==== Provided records
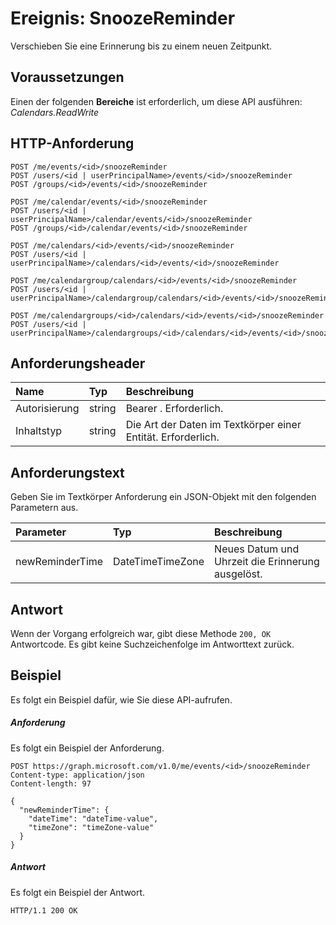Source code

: # <a name="event-snoozereminder"></a>Ereignis: SnoozeReminder

Verschieben Sie eine Erinnerung bis zu einem neuen Zeitpunkt.

## <a name="prerequisites"></a>Voraussetzungen
Einen der folgenden **Bereiche** ist erforderlich, um diese API ausführen: *Calendars.ReadWrite*
## <a name="http-request"></a>HTTP-Anforderung
<!-- { "blockType": "ignored" } -->
```http
POST /me/events/<id>/snoozeReminder
POST /users/<id | userPrincipalName>/events/<id>/snoozeReminder
POST /groups/<id>/events/<id>/snoozeReminder

POST /me/calendar/events/<id>/snoozeReminder
POST /users/<id | userPrincipalName>/calendar/events/<id>/snoozeReminder
POST /groups/<id>/calendar/events/<id>/snoozeReminder

POST /me/calendars/<id>/events/<id>/snoozeReminder
POST /users/<id | userPrincipalName>/calendars/<id>/events/<id>/snoozeReminder

POST /me/calendargroup/calendars/<id>/events/<id>/snoozeReminder
POST /users/<id | userPrincipalName>/calendargroup/calendars/<id>/events/<id>/snoozeReminder

POST /me/calendargroups/<id>/calendars/<id>/events/<id>/snoozeReminder
POST /users/<id | userPrincipalName>/calendargroups/<id>/calendars/<id>/events/<id>/snoozeReminder
```
## <a name="request-headers"></a>Anforderungsheader
| Name       | Typ | Beschreibung|
|:---------------|:--------|:----------|
| Autorisierung  | string  | Bearer <token>. Erforderlich. |
| Inhaltstyp | string  | Die Art der Daten im Textkörper einer Entität. Erforderlich. |

## <a name="request-body"></a>Anforderungstext
Geben Sie im Textkörper Anforderung ein JSON-Objekt mit den folgenden Parametern aus.

| Parameter    | Typ   |Beschreibung|
|:---------------|:--------|:----------|
|newReminderTime|DateTimeTimeZone|Neues Datum und Uhrzeit die Erinnerung ausgelöst.|

## <a name="response"></a>Antwort
Wenn der Vorgang erfolgreich war, gibt diese Methode `200, OK` Antwortcode. Es gibt keine Suchzeichenfolge im Antworttext zurück.

## <a name="example"></a>Beispiel
Es folgt ein Beispiel dafür, wie Sie diese API-aufrufen.
##### <a name="request"></a>Anforderung
Es folgt ein Beispiel der Anforderung.
<!-- {
  "blockType": "request",
  "name": "event_snoozereminder"
}-->
```http
POST https://graph.microsoft.com/v1.0/me/events/<id>/snoozeReminder
Content-type: application/json
Content-length: 97

{
  "newReminderTime": {
    "dateTime": "dateTime-value",
    "timeZone": "timeZone-value"
  }
}
```

##### <a name="response"></a>Antwort
Es folgt ein Beispiel der Antwort.
<!-- {
  "blockType": "response",
  "truncated": true
} -->
```http
HTTP/1.1 200 OK
```

<!-- uuid: 8fcb5dbc-d5aa-4681-8e31-b001d5168d79
2015-10-25 14:57:30 UTC -->
<!-- {
  "type": "#page.annotation",
  "description": "event: snoozeReminder",
  "keywords": "",
  "section": "documentation",
  "tocPath": ""
}-->
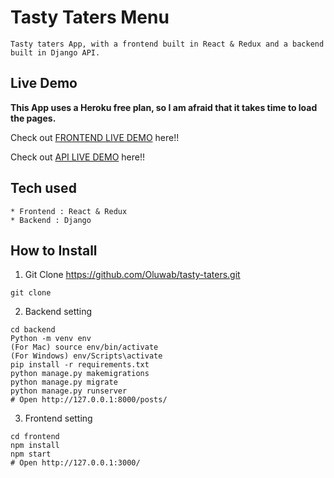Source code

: # Tasty Taters Menu

```
Tasty taters App, with a frontend built in React & Redux and a backend built in Django API.
```

## Live Demo

**This App uses a Heroku free plan, so I am afraid that it takes time to load the pages.**

Check out [FRONTEND LIVE DEMO](https://tasty-taters-frontend.herokuapp.com/) here!!

Check out [API LIVE DEMO](https://tasty-tater-backend.herokuapp.com/) here!!

## Tech used

```
* Frontend : React & Redux
* Backend : Django
```

## How to Install

1. Git Clone https://github.com/Oluwab/tasty-taters.git

```
git clone
```

2. Backend setting

```
cd backend
Python -m venv env
(For Mac) source env/bin/activate
(For Windows) env/Scripts\activate
pip install -r requirements.txt
python manage.py makemigrations
python manage.py migrate
python manage.py runserver
# Open http://127.0.0.1:8000/posts/
```

3. Frontend setting

```
cd frontend
npm install
npm start
# Open http://127.0.0.1:3000/
```
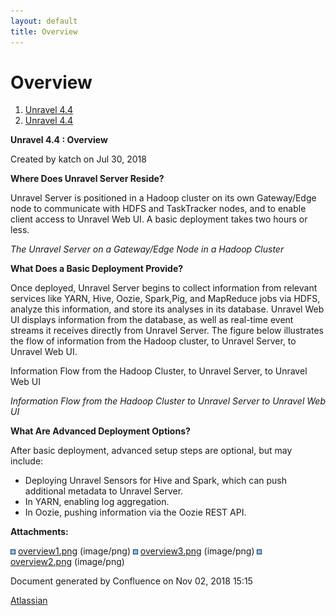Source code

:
 ```yaml
---
layout: default
title: Overview
---
```


# Overview

<div id="page" class="container">

<div id="main" class="container aui-page-panel">

<div id="main-header" class="container">

<div id="breadcrumb-section" class="container">

1.  [Unravel 4.4](index.html)
2.  [Unravel 4.4](Unravel-4.4_541197025.html)

</div>

**Unravel 4.4 : Overview**

</div>

<div id="content" class="container view">

<div class="container page-metadata">

Created by katch on Jul 30, 2018

</div>

<div id="main-content" class="container wiki-content group">

**Where Does Unravel Server Reside?**

Unravel Server is positioned in a Hadoop cluster on its own Gateway/Edge
node to communicate with HDFS and TaskTracker nodes, and to enable
client access to Unravel Web UI. A basic deployment takes two hours or
less.

  
*The Unravel Server on a Gateway/Edge Node in a Hadoop Cluster*

**What Does a Basic Deployment Provide?**

Once deployed, Unravel Server begins to collect information from
relevant services like YARN, Hive, Oozie, Spark,Pig, and MapReduce jobs
via HDFS, analyze this information, and store its analyses in its
database. Unravel Web UI displays information from the database, as well
as real-time event streams it receives directly from Unravel Server. The
figure below illustrates the flow of information from the Hadoop
cluster, to Unravel Server, to Unravel Web UI.

Information Flow from the Hadoop Cluster, to Unravel Server, to Unravel
Web UI

*Information Flow from the Hadoop Cluster to Unravel Server to Unravel
Web UI*

**What Are Advanced Deployment Options?**

After basic deployment, advanced setup steps are optional, but may
include:

  - Deploying Unravel Sensors for Hive and Spark, which can push
    additional metadata to Unravel Server.
  - In YARN, enabling log aggregation.
  - In Oozie, pushing information via the Oozie REST API.

</div>

<div class="container pageSection group">

<div class="container pageSectionHeader">

**Attachments:**

</div>

<div class="container greybox">

![image0](images/icons/bullet_blue.gif)
[overview1.png](attachments/541328114/541131459.png) (image/png)
![image1](images/icons/bullet_blue.gif)
[overview3.png](attachments/541328114/541229636.png) (image/png)
![image2](images/icons/bullet_blue.gif)
[overview2.png](attachments/541328114/541229640.png) (image/png)

</div>

</div>

</div>

</div>

<div id="footer" class="container">

<div class="container section footer-body">

Document generated by Confluence on Nov 02, 2018 15:15

<div id="footer-logo" class="container">

[Atlassian](http://www.atlassian.com/)

</div>

</div>

</div>

</div>
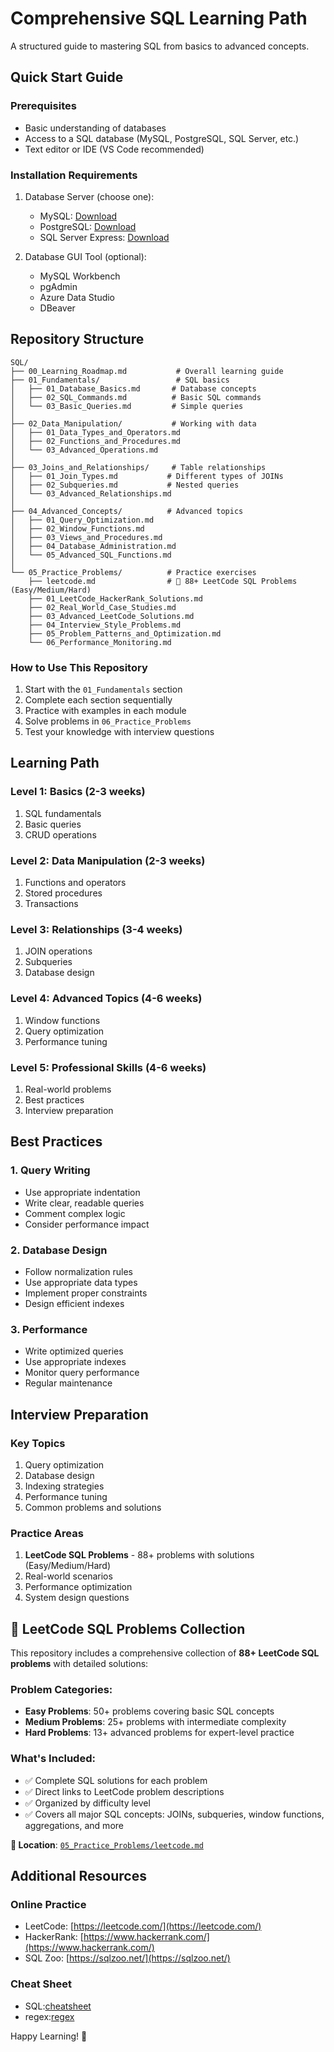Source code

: # Comprehensive SQL Learning Path

A structured guide to mastering SQL from basics to advanced concepts.

## Quick Start Guide

### Prerequisites
- Basic understanding of databases
- Access to a SQL database (MySQL, PostgreSQL, SQL Server, etc.)
- Text editor or IDE (VS Code recommended)

### Installation Requirements
1. Database Server (choose one):
   - MySQL: [Download](https://dev.mysql.com/downloads/)
   - PostgreSQL: [Download](https://www.postgresql.org/download/)
   - SQL Server Express: [Download](https://www.microsoft.com/en-us/sql-server/sql-server-downloads)

2. Database GUI Tool (optional):
   - MySQL Workbench
   - pgAdmin
   - Azure Data Studio
   - DBeaver

## Repository Structure

```
SQL/
├── 00_Learning_Roadmap.md           # Overall learning guide
├── 01_Fundamentals/                 # SQL basics
│   ├── 01_Database_Basics.md       # Database concepts
│   ├── 02_SQL_Commands.md          # Basic SQL commands
│   └── 03_Basic_Queries.md         # Simple queries
│
├── 02_Data_Manipulation/           # Working with data
│   ├── 01_Data_Types_and_Operators.md
│   ├── 02_Functions_and_Procedures.md
│   └── 03_Advanced_Operations.md
│
├── 03_Joins_and_Relationships/     # Table relationships
│   ├── 01_Join_Types.md           # Different types of JOINs
│   ├── 02_Subqueries.md           # Nested queries
│   └── 03_Advanced_Relationships.md
│
├── 04_Advanced_Concepts/          # Advanced topics
│   ├── 01_Query_Optimization.md
│   ├── 02_Window_Functions.md
│   ├── 03_Views_and_Procedures.md
│   ├── 04_Database_Administration.md
│   └── 05_Advanced_SQL_Functions.md
│
└── 05_Practice_Problems/          # Practice exercises
    ├── leetcode.md                # 🎯 88+ LeetCode SQL Problems (Easy/Medium/Hard)
    ├── 01_LeetCode_HackerRank_Solutions.md
    ├── 02_Real_World_Case_Studies.md
    ├── 03_Advanced_LeetCode_Solutions.md
    ├── 04_Interview_Style_Problems.md
    ├── 05_Problem_Patterns_and_Optimization.md
    └── 06_Performance_Monitoring.md
```
### How to Use This Repository
1. Start with the `01_Fundamentals` section
2. Complete each section sequentially
3. Practice with examples in each module
4. Solve problems in `06_Practice_Problems`
5. Test your knowledge with interview questions

## Learning Path

### Level 1: Basics (2-3 weeks)
1. SQL fundamentals
2. Basic queries
3. CRUD operations

### Level 2: Data Manipulation (2-3 weeks)
1. Functions and operators
2. Stored procedures
3. Transactions

### Level 3: Relationships (3-4 weeks)
1. JOIN operations
2. Subqueries
3. Database design

### Level 4: Advanced Topics (4-6 weeks)
1. Window functions
2. Query optimization
3. Performance tuning

### Level 5: Professional Skills (4-6 weeks)
1. Real-world problems
2. Best practices
3. Interview preparation

## Best Practices

### 1. Query Writing
- Use appropriate indentation
- Write clear, readable queries
- Comment complex logic
- Consider performance impact

### 2. Database Design
- Follow normalization rules
- Use appropriate data types
- Implement proper constraints
- Design efficient indexes

### 3. Performance
- Write optimized queries
- Use appropriate indexes
- Monitor query performance
- Regular maintenance

## Interview Preparation

### Key Topics
1. Query optimization
2. Database design
3. Indexing strategies
4. Performance tuning
5. Common problems and solutions

### Practice Areas
1. **LeetCode SQL Problems** - 88+ problems with solutions (Easy/Medium/Hard)
2. Real-world scenarios
3. Performance optimization
4. System design questions

## 🎯 LeetCode SQL Problems Collection

This repository includes a comprehensive collection of **88+ LeetCode SQL problems** with detailed solutions:

### Problem Categories:
- **Easy Problems**: 50+ problems covering basic SQL concepts
- **Medium Problems**: 25+ problems with intermediate complexity
- **Hard Problems**: 13+ advanced problems for expert-level practice

### What's Included:
- ✅ Complete SQL solutions for each problem
- ✅ Direct links to LeetCode problem descriptions
- ✅ Organized by difficulty level
- ✅ Covers all major SQL concepts: JOINs, subqueries, window functions, aggregations, and more

**📁 Location**: [`05_Practice_Problems/leetcode.md`](05_Practice_Problems/leetcode.md)

## Additional Resources

### Online Practice
- LeetCode: [https://leetcode.com/](https://leetcode.com/)
- HackerRank: [https://www.hackerrank.com/](https://www.hackerrank.com/)
- SQL Zoo: [https://sqlzoo.net/](https://sqlzoo.net/)

### Cheat Sheet
- SQL:[cheatsheet](https://drive.google.com/file/d/1sGn1aiE6gvGdakA52jjtXmN7TfogYrTB/view)
- regex:[regex](https://www.rexegg.com/regex-quickstart.php)

Happy Learning! 🚀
========
- **Exercise**: Scan the material for the string "What". Copy each line where it appears.

- **Completed exercise**:
**What Does a Basic Deployment Provide?**
**What Are Advanced Deployment Options?**
### What's Included:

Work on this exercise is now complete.